Gene expression profiling signatures refine prognostic estimation and retain strong prognostic value in an independent cohort of unselected patients

In order to illustrate the distribution for OS and PFS within the different prediction models, conditional Kaplan- Meier estimates were generated and survival curve estimates are shown for lowest, median, and highest values of the prognostic variable combinations (Figure 2A to F).
Figure 2.

Conditional Kaplan-Meier survival estimates illustrate the distribution for overall survival and progression-free survival within the different prediction models. Kaplan-Meier estimates were generated for the lowest, the median, and the highest observed values of the prognostic variable combinations. Kaplan-Meier estimates illustrate overall survival (OS) (A, C and E) and progression-free survival (PFS) (B, D and F) with regard to the “reference model” (confirmed prognostic variables only, A and B), the “equally penalized model” (confirmed prognostic variables and GEP equally penalized, C and D) and prognostic GEP signatures only (as represented in the Online Supplementary Table S2A and B) (E and F).

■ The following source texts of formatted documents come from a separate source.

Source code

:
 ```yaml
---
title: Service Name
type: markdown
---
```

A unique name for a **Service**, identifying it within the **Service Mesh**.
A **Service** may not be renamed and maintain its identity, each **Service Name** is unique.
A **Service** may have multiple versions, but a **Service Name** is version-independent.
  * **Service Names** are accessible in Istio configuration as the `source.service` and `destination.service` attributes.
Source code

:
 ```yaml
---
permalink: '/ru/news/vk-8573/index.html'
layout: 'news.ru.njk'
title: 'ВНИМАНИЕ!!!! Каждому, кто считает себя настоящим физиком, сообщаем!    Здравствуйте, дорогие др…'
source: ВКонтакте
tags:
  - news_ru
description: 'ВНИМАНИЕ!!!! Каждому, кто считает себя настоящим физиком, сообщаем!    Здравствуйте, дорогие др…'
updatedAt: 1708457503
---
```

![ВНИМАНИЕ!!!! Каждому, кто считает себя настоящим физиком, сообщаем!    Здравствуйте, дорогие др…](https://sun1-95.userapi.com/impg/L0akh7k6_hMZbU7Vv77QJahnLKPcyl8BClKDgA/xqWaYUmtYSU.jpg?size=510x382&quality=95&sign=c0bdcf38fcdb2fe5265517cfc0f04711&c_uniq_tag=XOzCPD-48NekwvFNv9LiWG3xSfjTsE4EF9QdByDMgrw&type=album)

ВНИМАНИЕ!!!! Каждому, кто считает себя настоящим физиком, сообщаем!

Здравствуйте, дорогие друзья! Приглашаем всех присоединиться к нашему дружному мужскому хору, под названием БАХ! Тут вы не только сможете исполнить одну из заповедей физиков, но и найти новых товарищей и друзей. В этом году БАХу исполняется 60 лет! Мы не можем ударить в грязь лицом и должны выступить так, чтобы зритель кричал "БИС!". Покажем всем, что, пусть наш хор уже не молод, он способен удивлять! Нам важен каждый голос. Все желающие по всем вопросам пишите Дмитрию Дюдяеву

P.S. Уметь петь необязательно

GEP variables are especially suitable to predict cases with late progression, while established prognostic factors compensate in the remaining cases with early progression (Figure 1A and B). Specifically, patients with long-term PFS were more accurately identified with models using prognostic GEP signatures (Figure 2D and F) when compared with models using established prognostic variables only (Figure 2B) or single genetic characteristics. This aspect was further exemplified in a subgroup analysis for patients <60 years and those receiving FCR (Online Supplementary Figure S1A and B). In order to validate the results we tested our prognostic gene signature in an independent cohort.[22] This cohort was selected to be most heterogeneous from CLL8 to confirm the strength and independence of our prognostic score for OS (Online Supplementary Table S2A; Figure 2E and F). While the CLL8 cohort consisted of treatment-naive patients receiving FC/FCR and GEP was derived from CD19+ purified tumor cells, the validation cohort contained samples with heterogeneous tumor cell purity from both treatmentnaive and pretreated patients. The CLL8-based signature was estimated on the validation cohort and evaluated for individual performance. For comparison, we used the gene signature established for the validation cohort with respective weights as provided.[22] Notably, the CLL8-derived gene signature performed highly similar to the gene signature originally established for this dataset (Online Supplementary Figure S2).[22]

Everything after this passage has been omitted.